Joseph Lee, Modernisation of Ireland, 1850-1918 (Dublin 1973) - cont.: MacNeill felt that only if ‘the vital principle of nationality’ was at stake could a rising be morally justified. He also held that ‘unacceptible measures could morally be resisted’, including the attempt to make the Volunteers surrender their arms. (Lyons, Ireland, p.347-48). Lee concludes, the differences between MacNeill and Pearse were less those of moral principle than of tactical opinion. [27] MacNeill had a horror of state intervention, ‘The use of Irish public servants was and would be mainly conditioned by the public attitude on the matter and ... a purely bureaucratic and official favouring of Irish, in the absence of a strongly [? would be hardly] more than a barren conformity’; and further, ‘you might as well be putting wooden leg on hens as trying to restore Irish through the school system.’ (MacNeill to Cosgrave, 22 Oct 1924; SPO S3717) [133]. Lee speaks of MacNeill’s image of Ireland isle of saints and sages, and ‘schoolmasters of Europe’. [133]. (Cont.)

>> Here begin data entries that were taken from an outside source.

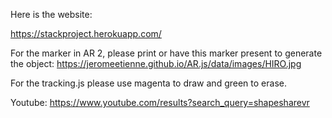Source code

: Here is the website:

https://stackproject.herokuapp.com/

For the marker in AR 2, please print or have this marker present to generate the object:  https://jeromeetienne.github.io/AR.js/data/images/HIRO.jpg

For the tracking.js please use magenta to draw and green to erase.

Youtube: https://www.youtube.com/results?search_query=shapesharevr
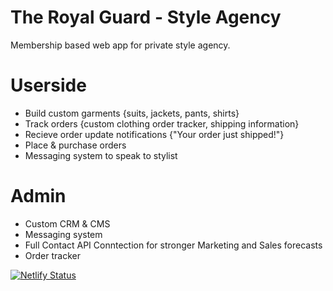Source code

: # The Royal Guard - Style Agency
Membership based web app for private style agency. 

# Userside 

- Build custom garments {suits, jackets, pants, shirts}
- Track orders {custom clothing order tracker, shipping information}
- Recieve order update notifications {"Your order just shipped!"}
- Place & purchase orders 
- Messaging system to speak to stylist

# Admin 

- Custom CRM & CMS
- Messaging system
- Full Contact API Conntection for stronger Marketing and Sales forecasts 
- Order tracker 

[![Netlify Status](https://api.netlify.com/api/v1/badges/0d052bc9-038e-4f13-9286-a56f111ce76f/deploy-status)](https://app.netlify.com/sites/the-royal-guard/deploys)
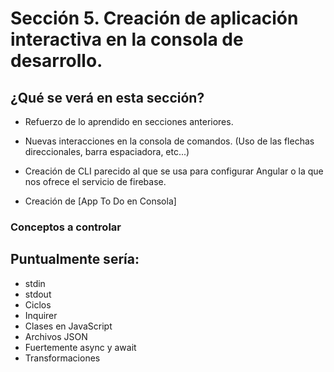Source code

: # Sección 5. Creación de aplicación interactiva en la consola de desarrollo.

## ¿Qué se verá en esta sección?

- Refuerzo de lo aprendido en secciones anteriores.

- Nuevas interacciones en la consola de comandos. (Uso de las flechas direccionales, barra espaciadora, etc...)

- Creación de CLI parecido al que se usa para configurar Angular o la que nos ofrece el servicio de firebase.

- Creación de [App To Do en Consola]

### Conceptos a controlar
Puntualmente sería:
--------------------
- stdin
- stdout
- Ciclos
- Inquirer
- Clases en JavaScript
- Archivos JSON
- Fuertemente async y await
- Transformaciones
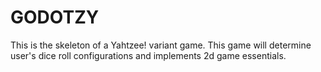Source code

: # GODOTZY
This is the skeleton of a Yahtzee! variant game. This game will determine user's dice roll configurations and implements 2d game essentials.
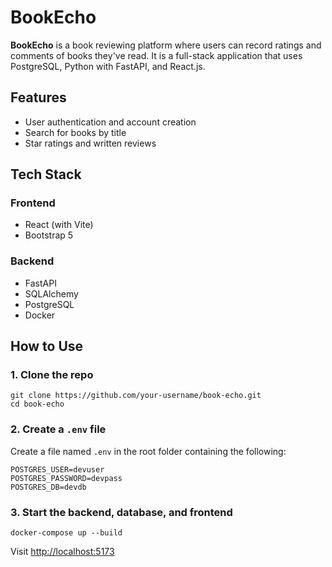 # BookEcho

**BookEcho** is a book reviewing platform where users can record ratings and comments of books they've read. It is a full-stack application that uses PostgreSQL, Python with FastAPI, and React.js.

## Features
* User authentication and account creation
* Search for books by title
* Star ratings and written reviews

## Tech Stack
### Frontend
* React (with Vite)
* Bootstrap 5
### Backend
* FastAPI
* SQLAlchemy
* PostgreSQL
* Docker

## How to Use
### 1. Clone the repo
    git clone https://github.com/your-username/book-echo.git
    cd book-echo
### 2. Create a `.env` file
Create a file named `.env` in the root folder containing the following:

    POSTGRES_USER=devuser
    POSTGRES_PASSWORD=devpass
    POSTGRES_DB=devdb

### 3. Start the backend, database, and frontend

    docker-compose up --build

Visit [http://localhost:5173](http://localhost:5173)

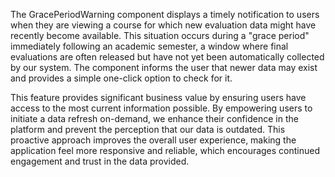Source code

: The GracePeriodWarning component displays a timely notification to users when they are viewing a course for which new evaluation data might have recently become available. This situation occurs during a "grace period" immediately following an academic semester, a window where final evaluations are often released but have not yet been automatically collected by our system. The component informs the user that newer data may exist and provides a simple one-click option to check for it.

This feature provides significant business value by ensuring users have access to the most current information possible. By empowering users to initiate a data refresh on-demand, we enhance their confidence in the platform and prevent the perception that our data is outdated. This proactive approach improves the overall user experience, making the application feel more responsive and reliable, which encourages continued engagement and trust in the data provided.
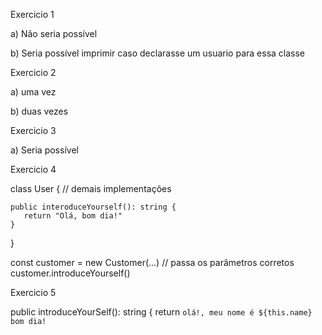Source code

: Exercicio 1 

a) Não seria possível 

b) Seria possível imprimir caso declarasse um usuario para essa classe

Exercicio 2 

a) uma vez

b) duas vezes

Exercicio 3

a) Seria possível 

Exercicio 4

class User {
	// demais implementações

	public interoduceYourself(): string {
	   return "Olá, bom dia!"
	}
}

const customer = new Customer(...) // passa os parâmetros corretos
customer.introduceYourself()

Exercicio 5

public introduceYourSelf(): string {
	return `olá!, meu nome é ${this.name} bom dia!`

    

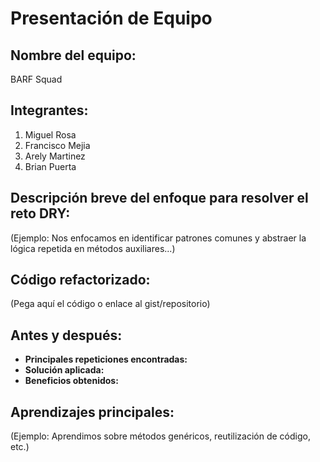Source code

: # Presentación de Equipo

## Nombre del equipo:
BARF Squad

## Integrantes:
1. Miguel Rosa
2. Francisco Mejia
3. Arely Martinez
4. Brian Puerta

## Descripción breve del enfoque para resolver el reto DRY:
(Ejemplo: Nos enfocamos en identificar patrones comunes y abstraer la lógica repetida en métodos auxiliares...)

## Código refactorizado:
(Pega aquí el código o enlace al gist/repositorio)

## Antes y después:
- **Principales repeticiones encontradas:**
- **Solución aplicada:**
- **Beneficios obtenidos:**

## Aprendizajes principales:
(Ejemplo: Aprendimos sobre métodos genéricos, reutilización de código, etc.)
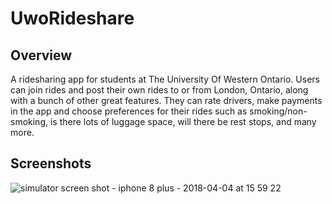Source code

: # UwoRideshare

## Overview

A ridesharing app for students at The University Of Western Ontario.  Users can join rides and post their own rides to or from London, Ontario, along with a bunch of other great features.  They can rate drivers, make payments in the app and choose preferences for their rides such as smoking/non-smoking, is there lots of luggage space, will there be rest stops, and many more.

## Screenshots

![simulator screen shot - iphone 8 plus - 2018-04-04 at 15 59 22](https://user-images.githubusercontent.com/24685539/38333693-4b07ae42-3827-11e8-9a7e-43621aac3004.png)

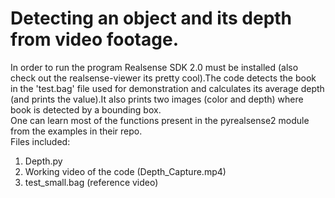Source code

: # Detecting an object and its depth from video footage.
In order to run the program Realsense SDK 2.0 must be installed (also check out the realsense-viewer its pretty cool).The code detects the book in the 'test.bag' file used for demonstration and calculates its average depth (and prints the value).It also prints two images (color and depth) where book is detected by a bounding box.    
One can learn most of the functions present in the pyrealsense2 module from the examples in their repo.   
Files included:   
1. Depth.py  
2. Working video of the code (Depth_Capture.mp4)   
3. test_small.bag (reference video)  
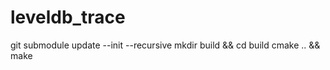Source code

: # leveldb_trace

git submodule update --init --recursive
mkdir build && cd build 
cmake ..  && make
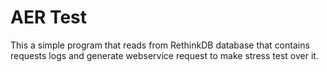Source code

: # AER Test

This a simple program that reads from RethinkDB database that contains requests logs and generate webservice request to make stress test over it.
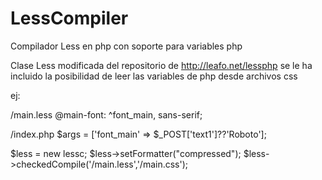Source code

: # LessCompiler

Compilador Less en php con soporte para variables php


Clase Less modificada del repositorio de http://leafo.net/lessphp se le ha incluido la posibilidad de leer las variables de php desde archivos css

ej: 

/main.less 
@main-font: ^font_main, sans-serif;

/index.php
$args = ['font_main' => $_POST['text1']??'Roboto']; 
    
$less = new lessc;
$less->setFormatter("compressed");
$less->checkedCompile('/main.less','/main.css');
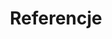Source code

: ---
title : "Referencje"
testimonial_slider:
# slider item loop
- name : "Romuald Dąbrowski"
  image : "images/clients/client1.jpg"
  designation : "Prezes AIS.PL"
  content : "Pan Pokorniecki jest jeszcze studentem, ale już jest bardzo dobrym programistą. Bez wahania podejmuje nowe wyzwania i chętnie pracuje w zespołach programistycznych."

# custom style
custom_class: "" 
custom_attributes: "" 
custom_css: ""
---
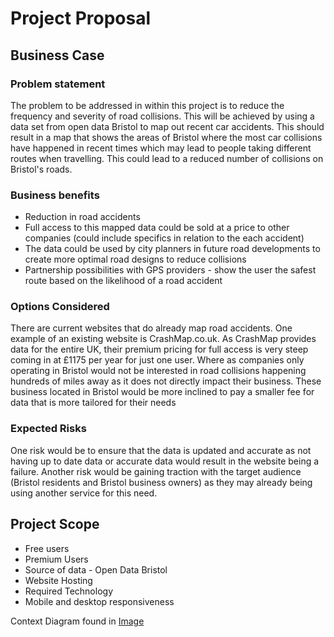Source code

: # Project Proposal

## Business Case

### Problem statement
The problem to be addressed in within this project is to reduce the frequency and severity of road collisions.
This will be achieved by using a data set from open data Bristol to map out recent car accidents. 
This should result in a map that shows the areas of Bristol where the most car collisions have happened in
recent times which may lead to people taking different routes when travelling. This could lead to a reduced number of collisions on Bristol's roads.

### Business benefits
- Reduction in road accidents
- Full access to this mapped data could be sold at a price to other companies (could include specifics in relation to the each accident)
- The data could be used by city planners in future road developments to create more optimal road designs to reduce collisions
- Partnership possibilities with GPS providers - show the user the safest route based on the likelihood of a road accident

### Options Considered
There are current websites that do already map road accidents. One example of an existing website is CrashMap.co.uk.
As CrashMap provides data for the entire UK, their premium pricing for full access is very steep coming in at £1175 
per year for just one user. Where as companies only operating in Bristol would not be interested in road collisions 
happening hundreds of miles away as it does not directly impact their business. These business located in Bristol
would be more inclined to pay a smaller fee for data that is more tailored for their needs

### Expected Risks
One risk would be to ensure that the data is updated and accurate as not having up to date data or accurate
data would result in the website being a failure. Another risk would be gaining traction with the target 
audience (Bristol residents and Bristol business owners) as they may already being using another service for this need.

## Project Scope
- Free users
- Premium Users
- Source of data - Open Data Bristol
- Website Hosting
- Required Technology
- Mobile and desktop responsiveness

Context Diagram found in [Image](images/context.png)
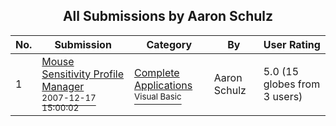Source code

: ﻿<div align="center">

## All Submissions by Aaron Schulz

</div>

No.  | Submission | Category | By   | User Rating
---- | ---------- | -------- | ---- | -----------
1 | [Mouse Sensitivity Profile Manager<br /><sup>2007-12-17 15:00:02</sup>](https://github.com/Planet-Source-Code/aaron-schulz-mouse-sensitivity-profile-manager__1-69764) | [Complete Applications<br /><sup>Visual Basic</sup>](../ByCategory/complete-applications__1-27.md) | Aaron Schulz | 5.0 (15 globes from 3 users)
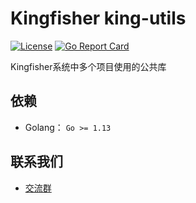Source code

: # Kingfisher king-utils
[![License](https://img.shields.io/badge/license-Apache%202-4EB1BA.svg)](https://www.apache.org/licenses/LICENSE-2.0.html)
[![Go Report Card](https://goreportcard.com/badge/github.com/duiniwukenaihe/king-utils)](https://goreportcard.com/report/github.com/duiniwukenaihe/king-utils)

Kingfisher系统中多个项目使用的公共库

## 依赖

- Golang： `Go >= 1.13`

## 联系我们
- [交流群](https://github.com/duiniwukenaihe/community/blob/master/contact_us/README.md)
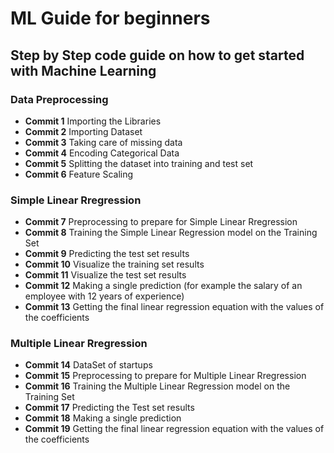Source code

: # ML Guide for beginners

## Step by Step code guide on how to get started with Machine Learning

### Data Preprocessing

- **Commit 1** Importing the Libraries
- **Commit 2** Importing Dataset
- **Commit 3** Taking care of missing data
- **Commit 4** Encoding Categorical Data
- **Commit 5** Splitting the dataset into training and test set
- **Commit 6** Feature Scaling

### Simple Linear Rregression

- **Commit 7** Preprocessing to prepare for Simple Linear Rregression
- **Commit 8** Training the Simple Linear Regression model on the Training Set
- **Commit 9** Predicting the test set results
- **Commit 10** Visualize the training set results
- **Commit 11** Visualize the test set results
- **Commit 12** Making a single prediction (for example the salary of an employee with 12 years of experience)
- **Commit 13** Getting the final linear regression equation with the values of the coefficients

### Multiple Linear Rregression

- **Commit 14** DataSet of startups
- **Commit 15** Preprocessing to prepare for Multiple Linear Rregression
- **Commit 16** Training the Multiple Linear Regression model on the Training Set
- **Commit 17** Predicting the Test set results
- **Commit 18** Making a single prediction
- **Commit 19** Getting the final linear regression equation with the values of the coefficients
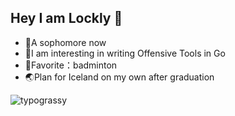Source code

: ## Hey I am Lockly 👋

- 🎉A sophomore now
- 🚀I am interesting in writing Offensive Tools in Go
- 🏸Favorite：badminton
- 🌏Plan for Iceland on my own after graduation
<div>
<img alt="typograssy" src="https://typograssy.deno.dev/api?text=%20BKLockly%20&l0=27282b&l1=88dafd&l2=3bdbde&l3=13b3ff&l4=1b5798&bg=0d1117&speed=179">
</div>
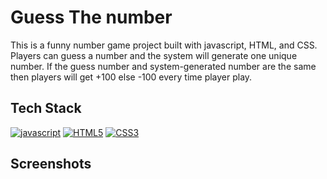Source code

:
# Guess The number

This is a funny number game project built with javascript, HTML, and CSS. Players can guess a number and the system will generate one unique number. If the guess number and system-generated number are the same then players will get +100 else -100 every time player play.
## Tech Stack
[![javascript](https://img.shields.io/badge/javascript-yellow?style=for-the-badge&logo=javascript&logoColor=)](https://javascript.com/)
[![HTML5](https://img.shields.io/badge/html5-grey?style=for-the-badge&logo=html5&logoColor=blue)](https://HTML5.com/)
[![CSS3](https://img.shields.io/badge/css3-r?style=for-the-badge&logo=css3&logoColor=)](https://css3.com/)


## Screenshots


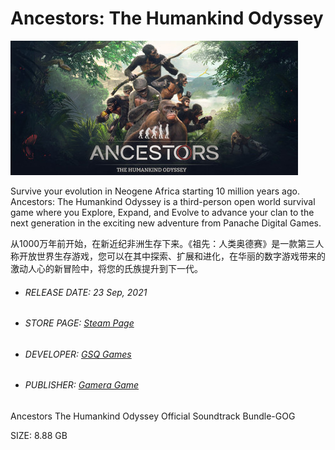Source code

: # Ancestors: The Humankind Odyssey

![header](/Ancestors:%20The%20Humankind%20Odyssey/image/header.jpg)

Survive your evolution in Neogene Africa starting 10 million years ago. Ancestors: The Humankind Odyssey is a third-person open world survival game where you Explore, Expand, and Evolve to advance your clan to the next generation in the exciting new adventure from Panache Digital Games.

从1000万年前开始，在新近纪非洲生存下来。《祖先：人类奥德赛》是一款第三人称开放世界生存游戏，您可以在其中探索、扩展和进化，在华丽的数字游戏带来的激动人心的新冒险中，将您的氏族提升到下一代。

- ###### RELEASE DATE: 23 Sep, 2021

- ###### STORE PAGE: [Steam Page](https://store.steampowered.com/app/1641450/Listen_to_the_Wind/?curator_clanid=33788459)

- ###### DEVELOPER: [GSQ Games](https://store.steampowered.com/developer/gameragame?snr=1_5_9__2000)

- ###### PUBLISHER: [Gamera Game](https://store.steampowered.com/publisher/gameragame?snr=1_5_9__2000)

Ancestors The Humankind Odyssey Official Soundtrack Bundle-GOG

SIZE: 8.88 GB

Joseph Lee, Modernisation of Ireland, 1850-1918 (Dublin 1973) - cont.: Eoin MacNeill appointed to represent the Free State on the Commission confronted by Mr Justice Feetham, an English born South Africa Supreme Court veteran. ... Controversy has concentrated on the appointment of MacNeill. When the Commission agreed on the exchange of S. Armagh for East Donegal, W. T. Cosgrave’s Govt. quickly opted for the status quo, accepting relief from the share of the British national debt stipulated in Art. 5. Did MacNeill handled negotiations effectively? According to Prof. Mansergh, ‘a more agile, if need be less principled, Irish member would at least have ensured that the break came earlier ...’ (See Mansergh, ‘Eoin MacNeill - a reappraisal’, in Studies 73, Summer 1974; also G. J. Hand, ‘MacNeill and the Boundary Commission’, in Scholar Revolutionary, ed. Martin and Byrne, 1973, p.272. Desmond Williams wonders, ‘Was it prudent to send such an ambassador?’ [144-147].

D. George Boyce, Nationalism in Ireland (London: Routledge 1982; 1991 Edn.), discussing the theory of Gaelic high-kingship developed by MacNeill: ‘thus the twentieth-century scholar, Eoin macNeill, sought to prove that there was a high-kingship of Ireland, an Irish law of a national extent, and a king who was supreme judge and law-giver.’ (p.26; citing F. X. Martin, with J. F. Byrne, eds., The Scholar Revolutionary: Eoin MacNeill and the Making of the New Ireland, Shannon 1973.)

Gearóid Ó Tuathaigh, ‘The Irish-Ireland Idea, Rationale and Relevance’, in Culture in Ireland, Division or Diversity?, ed. Edna Longley (IIS/QUB 1991), pp.54-71, endorses John Hutchinson’s observation in The Dynamics of Cultural Nationalism (1987), that MacNeill’s yoking of Irishness to the Christian tradition of saints and scholars was different from Hyde’s and more amenable to inclusion in the clerical agenda of contemporary Catholic Ireland.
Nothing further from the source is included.